_Exercise description:_ Of the records that follow, copy only the lines from the line containing "重玩价值：由于多样化的角色和不同的结局，游戏具有较高的重玩价值。" to the line containing "希望这些信息对你有所帮助！如果你有更多问题，欢迎随时提问。", both included, exactly as written.

═════ Records for the task

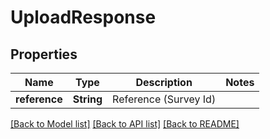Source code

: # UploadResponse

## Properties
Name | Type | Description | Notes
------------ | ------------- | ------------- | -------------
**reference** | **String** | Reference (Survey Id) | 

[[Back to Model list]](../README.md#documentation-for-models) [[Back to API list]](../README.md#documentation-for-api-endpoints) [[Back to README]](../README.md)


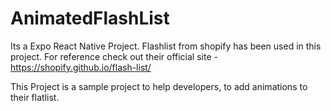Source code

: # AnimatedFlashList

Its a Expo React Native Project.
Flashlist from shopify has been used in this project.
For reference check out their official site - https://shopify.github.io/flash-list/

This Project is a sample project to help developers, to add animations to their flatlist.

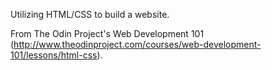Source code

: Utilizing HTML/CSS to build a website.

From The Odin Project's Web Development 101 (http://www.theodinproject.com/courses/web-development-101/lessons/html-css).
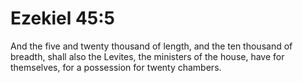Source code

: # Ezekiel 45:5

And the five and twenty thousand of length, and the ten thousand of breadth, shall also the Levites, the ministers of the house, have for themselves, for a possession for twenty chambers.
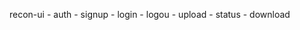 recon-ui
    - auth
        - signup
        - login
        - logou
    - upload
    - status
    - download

══════════
═════ Records for the task

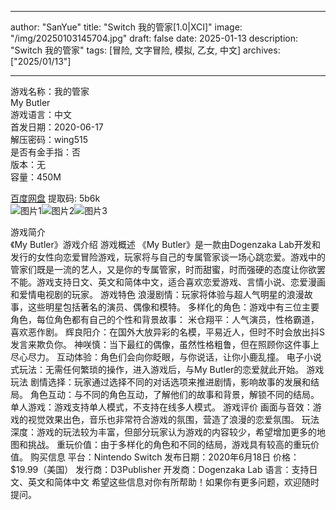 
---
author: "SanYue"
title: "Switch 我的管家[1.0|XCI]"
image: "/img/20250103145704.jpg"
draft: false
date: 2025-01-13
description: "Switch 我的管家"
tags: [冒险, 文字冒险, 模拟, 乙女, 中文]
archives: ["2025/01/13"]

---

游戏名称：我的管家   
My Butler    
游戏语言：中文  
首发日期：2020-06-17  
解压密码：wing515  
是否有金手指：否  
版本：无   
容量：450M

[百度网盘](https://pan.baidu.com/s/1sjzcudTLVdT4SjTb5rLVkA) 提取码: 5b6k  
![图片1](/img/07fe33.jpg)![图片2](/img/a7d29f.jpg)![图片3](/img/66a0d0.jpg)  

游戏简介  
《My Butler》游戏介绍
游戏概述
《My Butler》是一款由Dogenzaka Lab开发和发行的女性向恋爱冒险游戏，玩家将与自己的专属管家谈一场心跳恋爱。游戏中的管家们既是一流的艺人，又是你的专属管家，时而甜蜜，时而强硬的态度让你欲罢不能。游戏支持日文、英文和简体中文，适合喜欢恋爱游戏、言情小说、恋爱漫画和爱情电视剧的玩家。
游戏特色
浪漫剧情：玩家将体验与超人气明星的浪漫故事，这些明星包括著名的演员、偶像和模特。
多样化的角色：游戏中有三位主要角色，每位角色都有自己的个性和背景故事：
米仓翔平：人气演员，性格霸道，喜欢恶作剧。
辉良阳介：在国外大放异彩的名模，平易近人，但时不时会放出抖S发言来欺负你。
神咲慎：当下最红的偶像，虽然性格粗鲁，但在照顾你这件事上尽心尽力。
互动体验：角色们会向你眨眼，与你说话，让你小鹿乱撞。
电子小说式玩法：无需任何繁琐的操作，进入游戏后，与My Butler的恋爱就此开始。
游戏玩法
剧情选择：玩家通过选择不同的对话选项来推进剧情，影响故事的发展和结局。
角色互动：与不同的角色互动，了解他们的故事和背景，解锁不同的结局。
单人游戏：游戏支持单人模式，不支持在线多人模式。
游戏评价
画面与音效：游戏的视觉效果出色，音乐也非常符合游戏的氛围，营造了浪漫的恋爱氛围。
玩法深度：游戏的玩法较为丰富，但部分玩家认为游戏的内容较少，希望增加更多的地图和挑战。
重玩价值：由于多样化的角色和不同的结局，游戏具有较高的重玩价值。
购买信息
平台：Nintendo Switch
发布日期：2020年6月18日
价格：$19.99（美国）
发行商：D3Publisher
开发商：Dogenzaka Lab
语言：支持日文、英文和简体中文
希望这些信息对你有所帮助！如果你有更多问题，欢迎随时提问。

══════════

_Exercise solution:_
重玩价值：由于多样化的角色和不同的结局，游戏具有较高的重玩价值。
购买信息
平台：Nintendo Switch
发布日期：2020年6月18日
价格：$19.99（美国）
发行商：D3Publisher
开发商：Dogenzaka Lab
语言：支持日文、英文和简体中文
希望这些信息对你有所帮助！如果你有更多问题，欢迎随时提问。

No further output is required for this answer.